Today's smokeless is a moist, spit-less product; it often comes in a small teabag-like pouch, inserted between the lip and gum.   The strongest evidence on its health effects compared to cigarettes comes from decades of data on Swedish men who have used a product called snus, another moist oral tobacco. As a result, Sweden has the lowest rate of smoking-related diseases in Europe, the lowest rate of lung cancer in males, and one of the lowest rates of male mouth cancer in Western Europe.

Smokers, their families, and doctors need to know about this safer choice, yet the CDC website promotes an abstinence-only agenda: “Using smokeless products can cause serious health problems...if you do use them, quit.” 

Meanwhile, the government’s own data – negligently unreleased but obtained by researchers at Altria -- yes, Altria, the tobacco company formerly known as Philip Morris – show that death from cardiac disease, cancer, and lower-respiratory disease, are comparable between users of smokeless and those who don’t use any tobacco product. [1] By comparison, cigarette users have about a 50 percent chance of premature death.  
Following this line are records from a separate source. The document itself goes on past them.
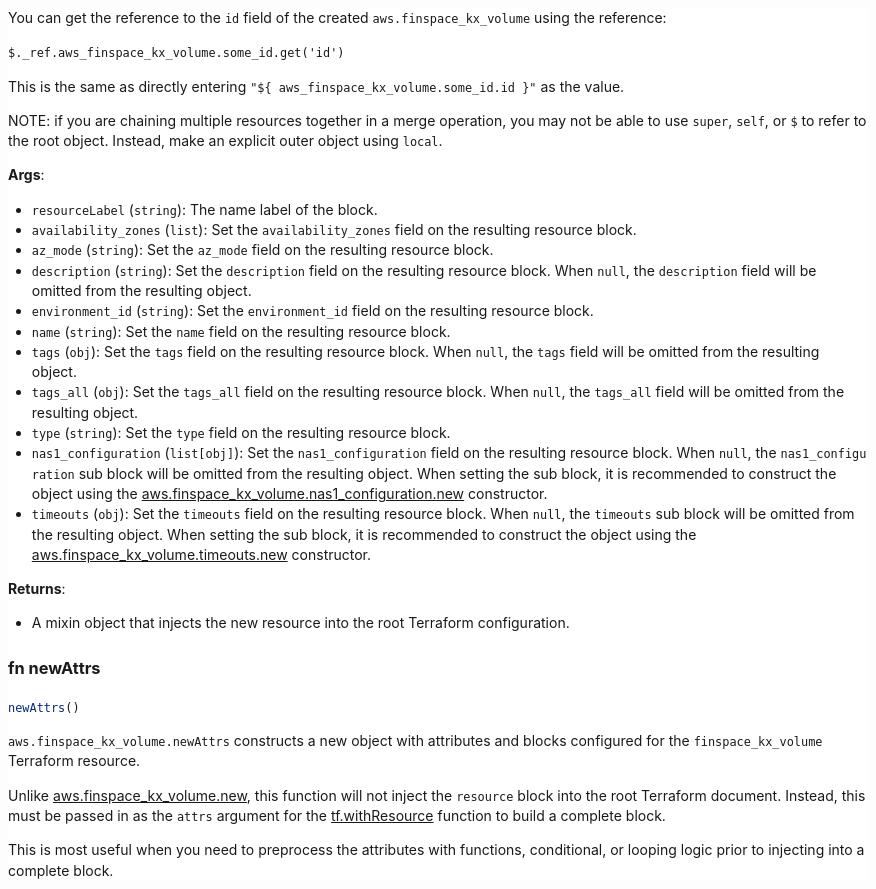 You can get the reference to the `id` field of the created `aws.finspace_kx_volume` using the reference:

    $._ref.aws_finspace_kx_volume.some_id.get('id')

This is the same as directly entering `"${ aws_finspace_kx_volume.some_id.id }"` as the value.

NOTE: if you are chaining multiple resources together in a merge operation, you may not be able to use `super`, `self`,
or `$` to refer to the root object. Instead, make an explicit outer object using `local`.

**Args**:
  - `resourceLabel` (`string`): The name label of the block.
  - `availability_zones` (`list`): Set the `availability_zones` field on the resulting resource block.
  - `az_mode` (`string`): Set the `az_mode` field on the resulting resource block.
  - `description` (`string`): Set the `description` field on the resulting resource block. When `null`, the `description` field will be omitted from the resulting object.
  - `environment_id` (`string`): Set the `environment_id` field on the resulting resource block.
  - `name` (`string`): Set the `name` field on the resulting resource block.
  - `tags` (`obj`): Set the `tags` field on the resulting resource block. When `null`, the `tags` field will be omitted from the resulting object.
  - `tags_all` (`obj`): Set the `tags_all` field on the resulting resource block. When `null`, the `tags_all` field will be omitted from the resulting object.
  - `type` (`string`): Set the `type` field on the resulting resource block.
  - `nas1_configuration` (`list[obj]`): Set the `nas1_configuration` field on the resulting resource block. When `null`, the `nas1_configuration` sub block will be omitted from the resulting object. When setting the sub block, it is recommended to construct the object using the [aws.finspace_kx_volume.nas1_configuration.new](#fn-nas1_configurationnew) constructor.
  - `timeouts` (`obj`): Set the `timeouts` field on the resulting resource block. When `null`, the `timeouts` sub block will be omitted from the resulting object. When setting the sub block, it is recommended to construct the object using the [aws.finspace_kx_volume.timeouts.new](#fn-timeoutsnew) constructor.

**Returns**:
- A mixin object that injects the new resource into the root Terraform configuration.


### fn newAttrs

```ts
newAttrs()
```


`aws.finspace_kx_volume.newAttrs` constructs a new object with attributes and blocks configured for the `finspace_kx_volume`
Terraform resource.

Unlike [aws.finspace_kx_volume.new](#fn-new), this function will not inject the `resource`
block into the root Terraform document. Instead, this must be passed in as the `attrs` argument for the
[tf.withResource](https://github.com/tf-libsonnet/core/tree/main/docs#fn-withresource) function to build a complete block.

This is most useful when you need to preprocess the attributes with functions, conditional, or looping logic prior to
injecting into a complete block.
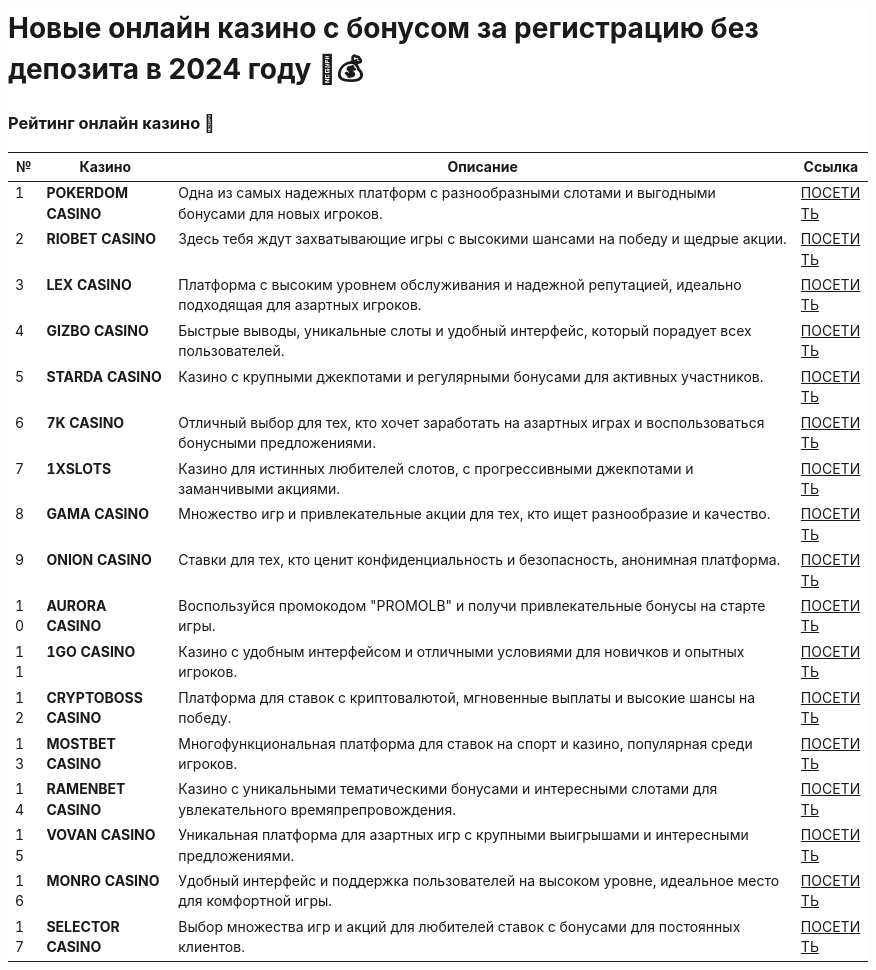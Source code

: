 # Новые онлайн казино с бонусом за регистрацию без депозита в 2024 году 🎰💰
### Рейтинг онлайн казино 🎲

| №  | Казино               | Описание                                                                                                                                                              | Ссылка                                                                                               |
|----|----------------------|-----------------------------------------------------------------------------------------------------------------------------------------------------------------------|------------------------------------------------------------------------------------------------------|
| 1  | **POKERDOM CASINO**  | Одна из самых надежных платформ с разнообразными слотами и выгодными бонусами для новых игроков.                                                                      | [ПОСЕТИТЬ](https://brandplay.link/Bxg7SC7H)                                                          |
| 2  | **RIOBET CASINO**    | Здесь тебя ждут захватывающие игры с высокими шансами на победу и щедрые акции.                                                                                       | [ПОСЕТИТЬ](https://brandplay.link/dtx89f2L)                                                          |
| 3  | **LEX CASINO**       | Платформа с высоким уровнем обслуживания и надежной репутацией, идеально подходящая для азартных игроков.                                                            | [ПОСЕТИТЬ](https://brandplay.link/2HFTmBc8)                                                          |
| 4  | **GIZBO CASINO**     | Быстрые выводы, уникальные слоты и удобный интерфейс, который порадует всех пользователей.                                                                           | [ПОСЕТИТЬ](https://gizbo-tea02.com/c8e962e89)                                                        |
| 5  | **STARDA CASINO**    | Казино с крупными джекпотами и регулярными бонусами для активных участников.                                                                                         | [ПОСЕТИТЬ](https://brandplay.link/cpFQbWKn)                                                          |
| 6  | **7K CASINO**        | Отличный выбор для тех, кто хочет заработать на азартных играх и воспользоваться бонусными предложениями.                                                            | [ПОСЕТИТЬ](https://brandplay.link/dd46bNgD)                                                          |
| 7  | **1XSLOTS**          | Казино для истинных любителей слотов, с прогрессивными джекпотами и заманчивыми акциями.                                                                              | [ПОСЕТИТЬ](https://brandplay.link/R4xfxqdm)                                                          |
| 8  | **GAMA CASINO**      | Множество игр и привлекательные акции для тех, кто ищет разнообразие и качество.                                                                                      | [ПОСЕТИТЬ](https://brandplay.link/zrZpLFTP)                                                          |
| 9  | **ONION CASINO**     | Ставки для тех, кто ценит конфиденциальность и безопасность, анонимная платформа.                                                                                     | [ПОСЕТИТЬ](https://obclk001-2d.top/click?offer_id=986&partner_id=10542&landing_id=1798&utm_medium=affiliate&sub_1=oncasino3) |
| 10 | **AURORA CASINO**    | Воспользуйся промокодом "PROMOLB" и получи привлекательные бонусы на старте игры.                                                                                    | [ПОСЕТИТЬ](https://10trafic-stat2.com/click/668546566bcc6313411604c7/6766/15114/subaccount?promocode=PROMOLB) |
| 11 | **1GO CASINO**       | Казино с удобным интерфейсом и отличными условиями для новичков и опытных игроков.                                                                                   | [ПОСЕТИТЬ](https://1go-ircp01.com/ce015f410)                                                         |
| 12 | **CRYPTOBOSS CASINO**| Платформа для ставок с криптовалютой, мгновенные выплаты и высокие шансы на победу.                                                                                   | [ПОСЕТИТЬ](https://cryptobossc.online/d847bcfa9)                                                     |
| 13 | **MOSTBET CASINO**   | Многофункциональная платформа для ставок на спорт и казино, популярная среди игроков.                                                                                | [ПОСЕТИТЬ](https://ktbtis024ifqfn0mst.com/beQs)                                                      |
| 14 | **RAMENBET CASINO**  | Казино с уникальными тематическими бонусами и интересными слотами для увлекательного времяпрепровождения.                                                            | [ПОСЕТИТЬ](https://get.saltyram.com/ru/registration?apkpop=0&partner=p24970p3296034p5526)            |
| 15 | **VOVAN CASINO**     | Уникальная платформа для азартных игр с крупными выигрышами и интересными предложениями.                                                                             | [ПОСЕТИТЬ](https://vovan.site/d098ab058)                                                             |
| 16 | **MONRO CASINO**     | Удобный интерфейс и поддержка пользователей на высоком уровне, идеальное место для комфортной игры.                                                                 | [ПОСЕТИТЬ](https://mnr-ircp01.com/c3ce72a2c)                                                         |
| 17 | **SELECTOR CASINO**  | Выбор множества игр и акций для любителей ставок с бонусами для постоянных клиентов.                                                                                | [ПОСЕТИТЬ](https://gosel.pl/SELVK)                                                                  |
What’s going on? Incredibly, the agencies’ leaders appear to see any nicotine use as a moral failure rather than a public health issue. To them, all nicotine and tobacco products are equally evil, echoing earlier approaches to alcohol. They think they are battling the hated Big Tobacco, when in fact they are protecting its deadliest product -- cigarettes -- while misinforming the public.

Our lead public health agencies – CDC, FDA, and the Surgeon General’s office – have been shamefully derelict in their duty to protect the health of smokers and empower them. 

Many of the nation’s millions of smokers would surely switch to reduced harm alternatives if they knew the truth about them. But government agencies are keeping the facts under quarantine.